Items from a dataset
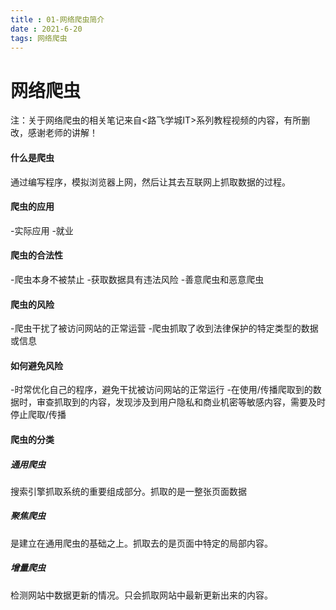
 ```yaml
---
title : 01-网络爬虫简介
date : 2021-6-20
tags: 网络爬虫
---
```




# 网络爬虫



注：关于网络爬虫的相关笔记来自<路飞学城IT>系列教程视频的内容，有所删改，感谢老师的讲解！



#### 什么是爬虫

通过编写程序，模拟浏览器上网，然后让其去互联网上抓取数据的过程。



#### 爬虫的应用

-实际应用
-就业



#### 爬虫的合法性

-爬虫本身不被禁止
-获取数据具有违法风险
-善意爬虫和恶意爬虫



#### 爬虫的风险

-爬虫干扰了被访问网站的正常运营
-爬虫抓取了收到法律保护的特定类型的数据或信息



#### 如何避免风险

-时常优化自己的程序，避免干扰被访问网站的正常运行
-在使用/传播爬取到的数据时，审查抓取到的内容，发现涉及到用户隐私和商业机密等敏感内容，需要及时停止爬取/传播



#### 爬虫的分类

##### 通用爬虫
搜索引擎抓取系统的重要组成部分。抓取的是一整张页面数据
##### 聚焦爬虫
是建立在通用爬虫的基础之上。抓取去的是页面中特定的局部内容。
##### 增量爬虫
检测网站中数据更新的情况。只会抓取网站中最新更新出来的内容。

| Exercise requirements |
Are you able to set down all the lines above exactly, without any pictures?

| Solution |
 ```yaml
---
title : 01-网络爬虫简介
date : 2021-6-20
tags: 网络爬虫
---
```




# 网络爬虫



注：关于网络爬虫的相关笔记来自<路飞学城IT>系列教程视频的内容，有所删改，感谢老师的讲解！



#### 什么是爬虫

通过编写程序，模拟浏览器上网，然后让其去互联网上抓取数据的过程。



#### 爬虫的应用

-实际应用
-就业



#### 爬虫的合法性

-爬虫本身不被禁止
-获取数据具有违法风险
-善意爬虫和恶意爬虫



#### 爬虫的风险

-爬虫干扰了被访问网站的正常运营
-爬虫抓取了收到法律保护的特定类型的数据或信息



#### 如何避免风险

-时常优化自己的程序，避免干扰被访问网站的正常运行
-在使用/传播爬取到的数据时，审查抓取到的内容，发现涉及到用户隐私和商业机密等敏感内容，需要及时停止爬取/传播



#### 爬虫的分类

##### 通用爬虫
搜索引擎抓取系统的重要组成部分。抓取的是一整张页面数据
##### 聚焦爬虫
是建立在通用爬虫的基础之上。抓取去的是页面中特定的局部内容。
##### 增量爬虫
检测网站中数据更新的情况。只会抓取网站中最新更新出来的内容。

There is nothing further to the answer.